IACR News item: 31 July 2025
Animesh Singh, Ayantika Chatterjee, Anupam Chattopadhyay, Debdeep Mukhopadhyay
Optimizing Boolean circuits presents a considerable challenge, especially when aiming to construct circuits amenable to Fully Homomorphic Encryption (FHE) schemes. FHE enables arbitrary computations on encrypted data but incorporates a computationally intensive operation called bootstrapping, necessary for reducing noise in ciphertexts to facilitate computations on circuits of arbitrary depth. This operation can consume a substantial amount of time, depending on the size of the circuits. To address this issue, we propose a technique for efficiently synthesizing circuits specific to FHE by utilizing multi-input homogeneous and composite Boolean gates. Following this we develop an automated framework for designing efficient circuits compatible with FHE schemes. In this work, we use Torus-FHE (TFHE) (JoC 2019), a widely used FHE scheme for Boolean circuits due to its fast bootstrapping operation per bit.

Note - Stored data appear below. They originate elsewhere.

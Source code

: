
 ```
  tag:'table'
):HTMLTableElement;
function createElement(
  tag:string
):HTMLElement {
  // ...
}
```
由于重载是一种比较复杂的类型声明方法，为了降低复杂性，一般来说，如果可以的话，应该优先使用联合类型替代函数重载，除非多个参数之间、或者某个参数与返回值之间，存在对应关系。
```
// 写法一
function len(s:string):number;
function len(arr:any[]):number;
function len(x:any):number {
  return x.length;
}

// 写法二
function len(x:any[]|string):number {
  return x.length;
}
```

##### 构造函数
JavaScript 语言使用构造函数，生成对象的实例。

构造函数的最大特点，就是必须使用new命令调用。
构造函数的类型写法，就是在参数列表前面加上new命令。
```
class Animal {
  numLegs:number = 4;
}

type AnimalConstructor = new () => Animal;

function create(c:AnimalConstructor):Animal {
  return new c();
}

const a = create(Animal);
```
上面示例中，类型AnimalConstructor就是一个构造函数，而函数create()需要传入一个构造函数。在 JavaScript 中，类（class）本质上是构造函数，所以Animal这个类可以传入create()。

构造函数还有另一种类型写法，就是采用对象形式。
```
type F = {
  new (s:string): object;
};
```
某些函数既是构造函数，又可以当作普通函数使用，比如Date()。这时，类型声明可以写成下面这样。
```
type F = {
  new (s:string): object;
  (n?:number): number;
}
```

Existing techniques typically employ either multi-input homogeneous gates or, multi-bit Look-Up tables during circuit synthesis, which often limits their ability to produce highly optimized circuits for FHE. Our approach addresses this limitation by proposing viable multi-input composite gates alongwith the homogeneous gates during circuit synthesis. Additionally, we propose an efficient and lightweight circuit synthesis approach based on graph optimization. Our approach identifies convex sub-graphs in a Directed Acyclic Graph (DAG) representing the input circuit and replaces them with a more compact structure. This results in a reduction of the number of nodes in the DAG and so as the number of Boolean gates in the input circuit. Our proposed framework provides the most efficient Boolean circuits for TFHE till date, achieving up to a 20% improvement in homomorphic evaluation time compared to the state-of-the-art general compiler optimization techniques for TFHE, and it also demonstrates a 4-6× improvement over prior work on FHEW-like schemes.